The existing production AQS code grapples with this by having private endpoints at paths "/revisions/" and "/digests/". The public facing endpoints internally either handle the request themselves, or point at either /revisions/ or /digests/. Then the code that actually handles "/revisions/" and "/digests/" makes one kind of query. In this way, endpoints located at very different public paths but with similar query needs don't duplicate db query code.
Here's a little table that hopefully explains this better than all those words:
public path | private path (s) |
bytes-difference | revisions |
registered-users | registered-users |
edits | revisions |
edited-pages | edited-pages, revisions, digests |
editors | editors, revisions, digests, plus a Cassandra-based endpoint |
When the table says something like "registered-users" as a private path for the registered-users public path, it just means that registered-users has its own query code (instead of using revisions or digests).
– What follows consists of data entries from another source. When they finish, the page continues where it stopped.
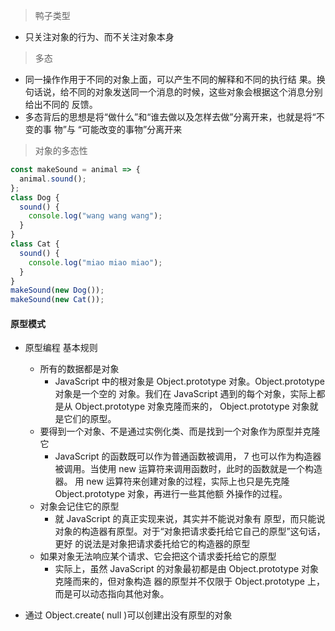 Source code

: > 鸭子类型
- 只关注对象的行为、而不关注对象本身

> 多态
- 同一操作作用于不同的对象上面，可以产生不同的解释和不同的执行结 果。换句话说，给不同的对象发送同一个消息的时候，这些对象会根据这个消息分别给出不同的 反馈。
- 多态背后的思想是将“做什么”和“谁去做以及怎样去做”分离开来，也就是将“不变的事 物”与 “可能改变的事物”分离开来
  
> 对象的多态性
```js
const makeSound = animal => {
  animal.sound();
};
class Dog {
  sound() {
    console.log("wang wang wang");
  }
}
class Cat {
  sound() {
    console.log("miao miao miao");
  }
}
makeSound(new Dog());
makeSound(new Cat());
```

#### 原型模式
- 原型编程 基本规则
  - 所有的数据都是对象
    - JavaScript 中的根对象是 Object.prototype 对象。Object.prototype 对象是一个空的 对象。我们在 JavaScript 遇到的每个对象，实际上都是从 Object.prototype 对象克隆而来的， Object.prototype 对象就是它们的原型。
  - 要得到一个对象、不是通过实例化类、而是找到一个对象作为原型并克隆它
    - JavaScript 的函数既可以作为普通函数被调用， 7 也可以作为构造器被调用。当使用 new 运算符来调用函数时，此时的函数就是一个构造器。 用
new 运算符来创建对象的过程，实际上也只是先克隆 Object.prototype 对象，再进行一些其他额 外操作的过程。
  - 对象会记住它的原型
    - 就 JavaScript 的真正实现来说，其实并不能说对象有 原型，而只能说对象的构造器有原型。对于“对象把请求委托给它自己的原型”这句话，更好 的说法是对象把请求委托给它的构造器的原型
  - 如果对象无法响应某个请求、它会把这个请求委托给它的原型
    - 实际上，虽然 JavaScript 的对象最初都是由 Object.prototype 对象克隆而来的，但对象构造 器的原型并不仅限于 Object.prototype 上，而是可以动态指向其他对象。

- 通过 Object.create( null )可以创建出没有原型的对象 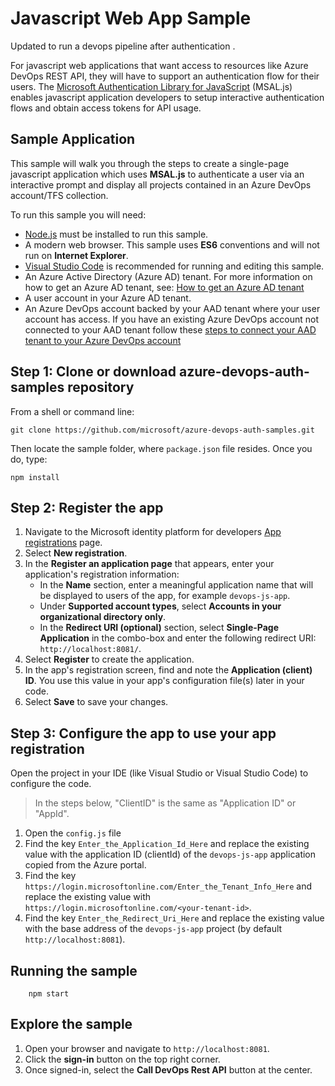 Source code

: # Javascript Web App Sample

Updated to run a devops pipeline after authentication .

For javascript web applications that want access to resources like Azure DevOps REST API, they will have to support an authentication flow for their users. The [Microsoft Authentication Library for JavaScript](https://github.com/AzureAD/microsoft-authentication-library-for-js) (MSAL.js) enables javascript application developers to setup interactive authentication flows and obtain access tokens for API usage.

## Sample Application

This sample will walk you through the steps to create a single-page javascript application which uses **MSAL.js** to authenticate a user via an interactive prompt and display all projects contained in an Azure DevOps account/TFS collection.

To run this sample you will need:

- [Node.js](https://nodejs.org/en/download/) must be installed to run this sample.
- A modern web browser. This sample uses **ES6** conventions and will not run on **Internet Explorer**.
- [Visual Studio Code](https://code.visualstudio.com/download) is recommended for running and editing this sample.
- An Azure Active Directory (Azure AD) tenant. For more information on how to get an Azure AD tenant, see: [How to get an Azure AD tenant](https://azure.microsoft.com/documentation/articles/active-directory-howto-tenant/)
- A user account in your Azure AD tenant.
- An Azure DevOps account backed by your AAD tenant where your user account has access. If you have an existing Azure DevOps account not connected to your AAD tenant follow these [steps to connect your AAD tenant to your Azure DevOps account](https://docs.microsoft.com/azure/devops/organizations/accounts/manage-azure-active-directory-groups-vsts?view=vsts&tabs=new-nav)

## Step 1: Clone or download azure-devops-auth-samples repository

From a shell or command line:

```console
git clone https://github.com/microsoft/azure-devops-auth-samples.git
```

Then locate the sample folder, where `package.json` file resides. Once you do, type:

```console
npm install
```

## Step 2: Register the app

1. Navigate to the Microsoft identity platform for developers [App registrations](https://go.microsoft.com/fwlink/?linkid=2083908) page.
1. Select **New registration**.
1. In the **Register an application page** that appears, enter your application's registration information:
   - In the **Name** section, enter a meaningful application name that will be displayed to users of the app, for example `devops-js-app`.
   - Under **Supported account types**, select **Accounts in your organizational directory only**.
   - In the **Redirect URI (optional)** section, select **Single-Page Application** in the combo-box and enter the following redirect URI: `http://localhost:8081/`.
1. Select **Register** to create the application.
1. In the app's registration screen, find and note the **Application (client) ID**. You use this value in your app's configuration file(s) later in your code.
1. Select **Save** to save your changes.

## Step 3: Configure the app to use your app registration

Open the project in your IDE (like Visual Studio or Visual Studio Code) to configure the code.

> In the steps below, "ClientID" is the same as "Application ID" or "AppId".

1. Open the `config.js` file
1. Find the key `Enter_the_Application_Id_Here` and replace the existing value with the application ID (clientId) of the `devops-js-app` application copied from the Azure portal.
1. Find the key `https://login.microsoftonline.com/Enter_the_Tenant_Info_Here` and replace the existing value with `https://login.microsoftonline.com/<your-tenant-id>`.
1. Find the key `Enter_the_Redirect_Uri_Here` and replace the existing value with the base address of the `devops-js-app` project (by default `http://localhost:8081`).

## Running the sample

```console
    npm start
```

## Explore the sample

1. Open your browser and navigate to `http://localhost:8081`.
1. Click the **sign-in** button on the top right corner.
1. Once signed-in, select the **Call DevOps Rest API** button at the center.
So our messiest public path, "editors", has some subpaths handled by its own query code, some handled internally by "/revisions/", some handled internally by "/digests/", and one that hits Cassandra instead of Druid and lives in a completely separate service.
Looking at this another way, here are the public paths that each of "/revisions/" and "/digests/" handles:
revisions | digests |
edited-pages | edited-pages |
editors | editors |
bytes_difference | |
edits | |
We could do a similar grouping without the internal paths, by instead having helper functions in the service that make the similar queries. But that leaves us putting 17 of our 27 AQS 2.0 endpoints in one service. If part of our goal was to try using something more like microservices, this starts feeling less "micro".
Or we could put the db query code into a different repository and import that into multiple services, broken up in whatever way we think makes sense.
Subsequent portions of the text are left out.